» **Data section**
-------

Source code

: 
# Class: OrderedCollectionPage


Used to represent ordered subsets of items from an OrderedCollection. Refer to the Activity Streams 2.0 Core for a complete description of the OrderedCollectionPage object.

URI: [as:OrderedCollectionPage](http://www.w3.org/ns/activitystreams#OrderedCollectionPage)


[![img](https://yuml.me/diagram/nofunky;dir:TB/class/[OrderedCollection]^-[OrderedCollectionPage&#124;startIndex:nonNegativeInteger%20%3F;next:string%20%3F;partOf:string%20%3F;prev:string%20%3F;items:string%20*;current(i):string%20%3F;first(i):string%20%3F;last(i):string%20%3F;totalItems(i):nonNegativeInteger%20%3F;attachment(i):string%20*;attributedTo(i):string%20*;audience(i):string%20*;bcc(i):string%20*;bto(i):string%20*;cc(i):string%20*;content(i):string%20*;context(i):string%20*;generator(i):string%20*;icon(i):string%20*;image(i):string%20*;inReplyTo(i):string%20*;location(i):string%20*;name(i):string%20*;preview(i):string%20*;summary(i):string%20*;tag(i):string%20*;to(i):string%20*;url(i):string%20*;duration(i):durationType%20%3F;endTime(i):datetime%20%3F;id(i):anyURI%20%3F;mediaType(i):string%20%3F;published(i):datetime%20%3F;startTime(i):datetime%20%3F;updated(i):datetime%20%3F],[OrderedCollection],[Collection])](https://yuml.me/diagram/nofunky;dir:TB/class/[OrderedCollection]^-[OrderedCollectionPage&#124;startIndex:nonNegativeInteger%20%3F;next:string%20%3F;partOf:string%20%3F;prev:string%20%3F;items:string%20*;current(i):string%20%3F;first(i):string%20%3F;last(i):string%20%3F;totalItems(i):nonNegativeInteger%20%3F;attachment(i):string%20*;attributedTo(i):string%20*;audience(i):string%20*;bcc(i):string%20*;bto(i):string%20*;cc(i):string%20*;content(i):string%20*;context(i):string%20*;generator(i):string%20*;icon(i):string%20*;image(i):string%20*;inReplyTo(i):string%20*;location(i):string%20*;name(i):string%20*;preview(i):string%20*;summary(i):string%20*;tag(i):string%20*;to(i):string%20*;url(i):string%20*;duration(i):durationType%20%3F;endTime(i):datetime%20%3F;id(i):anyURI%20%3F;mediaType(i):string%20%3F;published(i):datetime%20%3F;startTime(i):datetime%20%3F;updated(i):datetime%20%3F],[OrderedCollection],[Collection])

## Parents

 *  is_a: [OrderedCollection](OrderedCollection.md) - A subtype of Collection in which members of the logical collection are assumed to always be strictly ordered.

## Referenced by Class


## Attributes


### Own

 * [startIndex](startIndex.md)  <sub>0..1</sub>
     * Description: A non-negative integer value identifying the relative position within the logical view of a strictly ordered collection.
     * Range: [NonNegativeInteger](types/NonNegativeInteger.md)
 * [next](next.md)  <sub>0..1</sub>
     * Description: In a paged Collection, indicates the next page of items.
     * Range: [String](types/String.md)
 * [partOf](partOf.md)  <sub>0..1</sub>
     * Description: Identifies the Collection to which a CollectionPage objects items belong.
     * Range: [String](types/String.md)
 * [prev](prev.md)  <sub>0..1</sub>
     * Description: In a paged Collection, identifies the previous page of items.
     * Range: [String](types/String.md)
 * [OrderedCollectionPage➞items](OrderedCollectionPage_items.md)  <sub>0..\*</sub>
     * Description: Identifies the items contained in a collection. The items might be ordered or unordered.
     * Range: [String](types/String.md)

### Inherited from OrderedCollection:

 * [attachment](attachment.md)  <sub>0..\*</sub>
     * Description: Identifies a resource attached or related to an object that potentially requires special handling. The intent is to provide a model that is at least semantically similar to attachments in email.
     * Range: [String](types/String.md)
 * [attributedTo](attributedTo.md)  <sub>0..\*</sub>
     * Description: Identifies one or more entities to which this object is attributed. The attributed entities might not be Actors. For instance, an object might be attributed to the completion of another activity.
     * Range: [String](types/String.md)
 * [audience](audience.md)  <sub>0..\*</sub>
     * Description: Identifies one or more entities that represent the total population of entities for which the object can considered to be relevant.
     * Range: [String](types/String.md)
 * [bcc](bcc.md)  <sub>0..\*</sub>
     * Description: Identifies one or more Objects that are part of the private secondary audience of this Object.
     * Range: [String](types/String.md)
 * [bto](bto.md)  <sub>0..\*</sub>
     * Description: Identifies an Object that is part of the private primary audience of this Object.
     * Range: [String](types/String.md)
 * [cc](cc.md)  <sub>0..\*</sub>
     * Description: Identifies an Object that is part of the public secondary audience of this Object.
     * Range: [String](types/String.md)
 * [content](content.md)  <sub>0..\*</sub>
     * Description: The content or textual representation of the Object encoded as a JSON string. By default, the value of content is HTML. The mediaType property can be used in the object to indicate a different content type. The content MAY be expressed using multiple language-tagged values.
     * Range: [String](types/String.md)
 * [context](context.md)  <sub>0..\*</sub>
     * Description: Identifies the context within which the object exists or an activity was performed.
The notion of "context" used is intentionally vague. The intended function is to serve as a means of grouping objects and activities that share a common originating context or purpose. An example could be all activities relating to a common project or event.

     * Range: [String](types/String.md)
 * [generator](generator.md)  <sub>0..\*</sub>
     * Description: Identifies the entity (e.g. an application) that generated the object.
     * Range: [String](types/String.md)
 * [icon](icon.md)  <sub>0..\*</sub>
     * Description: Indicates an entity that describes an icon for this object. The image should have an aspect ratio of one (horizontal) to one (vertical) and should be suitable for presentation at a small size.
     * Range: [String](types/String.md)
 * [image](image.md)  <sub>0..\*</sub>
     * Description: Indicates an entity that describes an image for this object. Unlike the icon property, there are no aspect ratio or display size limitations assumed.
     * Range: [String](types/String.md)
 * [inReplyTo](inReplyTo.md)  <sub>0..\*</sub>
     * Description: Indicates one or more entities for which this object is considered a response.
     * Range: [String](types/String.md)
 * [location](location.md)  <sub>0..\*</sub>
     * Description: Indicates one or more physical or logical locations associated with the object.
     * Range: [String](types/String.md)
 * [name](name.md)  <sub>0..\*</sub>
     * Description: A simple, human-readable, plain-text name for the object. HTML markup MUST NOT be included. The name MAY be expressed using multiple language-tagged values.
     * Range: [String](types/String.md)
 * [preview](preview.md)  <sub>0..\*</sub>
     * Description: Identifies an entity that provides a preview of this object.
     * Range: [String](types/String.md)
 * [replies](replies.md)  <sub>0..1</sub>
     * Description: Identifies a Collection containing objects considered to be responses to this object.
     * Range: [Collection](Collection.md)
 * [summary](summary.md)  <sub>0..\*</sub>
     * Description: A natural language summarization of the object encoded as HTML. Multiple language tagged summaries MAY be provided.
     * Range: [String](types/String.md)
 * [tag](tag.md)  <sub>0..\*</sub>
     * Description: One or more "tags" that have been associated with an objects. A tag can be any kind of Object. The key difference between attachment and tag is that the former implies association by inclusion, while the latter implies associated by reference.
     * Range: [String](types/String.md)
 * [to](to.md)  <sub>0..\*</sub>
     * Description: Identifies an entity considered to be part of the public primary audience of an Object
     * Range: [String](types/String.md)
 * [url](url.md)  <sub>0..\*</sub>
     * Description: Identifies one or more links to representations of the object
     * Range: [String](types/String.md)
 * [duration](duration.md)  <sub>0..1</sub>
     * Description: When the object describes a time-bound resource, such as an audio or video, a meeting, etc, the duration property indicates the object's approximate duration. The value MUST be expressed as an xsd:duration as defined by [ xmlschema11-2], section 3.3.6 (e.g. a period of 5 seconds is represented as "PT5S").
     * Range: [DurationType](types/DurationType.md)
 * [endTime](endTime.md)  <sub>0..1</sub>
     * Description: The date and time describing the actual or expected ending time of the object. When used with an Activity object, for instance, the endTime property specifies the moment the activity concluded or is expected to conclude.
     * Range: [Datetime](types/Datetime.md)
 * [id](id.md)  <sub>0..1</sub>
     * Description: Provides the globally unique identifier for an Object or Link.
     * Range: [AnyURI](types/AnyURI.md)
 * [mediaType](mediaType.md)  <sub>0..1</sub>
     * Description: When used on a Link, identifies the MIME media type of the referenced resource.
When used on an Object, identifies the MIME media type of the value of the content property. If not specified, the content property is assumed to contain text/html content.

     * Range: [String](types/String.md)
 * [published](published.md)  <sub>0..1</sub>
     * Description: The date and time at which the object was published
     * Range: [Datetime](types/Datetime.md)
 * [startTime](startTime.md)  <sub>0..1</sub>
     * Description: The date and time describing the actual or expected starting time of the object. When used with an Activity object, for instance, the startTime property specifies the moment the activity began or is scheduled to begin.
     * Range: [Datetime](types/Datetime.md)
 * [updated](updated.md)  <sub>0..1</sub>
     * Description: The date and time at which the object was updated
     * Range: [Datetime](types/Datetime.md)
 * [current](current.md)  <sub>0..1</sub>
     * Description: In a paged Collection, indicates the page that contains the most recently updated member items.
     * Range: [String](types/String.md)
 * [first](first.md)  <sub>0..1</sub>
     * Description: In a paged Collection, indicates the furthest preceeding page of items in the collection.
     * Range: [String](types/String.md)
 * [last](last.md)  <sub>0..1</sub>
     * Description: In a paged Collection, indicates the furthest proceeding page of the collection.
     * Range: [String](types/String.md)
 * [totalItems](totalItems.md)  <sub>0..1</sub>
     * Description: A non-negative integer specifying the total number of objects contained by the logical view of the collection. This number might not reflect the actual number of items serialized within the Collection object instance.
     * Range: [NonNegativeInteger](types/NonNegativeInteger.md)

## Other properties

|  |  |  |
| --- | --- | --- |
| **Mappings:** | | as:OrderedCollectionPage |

-------

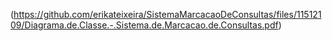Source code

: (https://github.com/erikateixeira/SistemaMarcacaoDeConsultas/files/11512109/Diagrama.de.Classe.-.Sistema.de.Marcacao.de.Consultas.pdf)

-------

Copy out every line of the entries where the string "from" shows up.

» **Result below**
Used to represent ordered subsets of items from an OrderedCollection. Refer to the Activity Streams 2.0 Core for a complete description of the OrderedCollectionPage object.
### Inherited from OrderedCollection:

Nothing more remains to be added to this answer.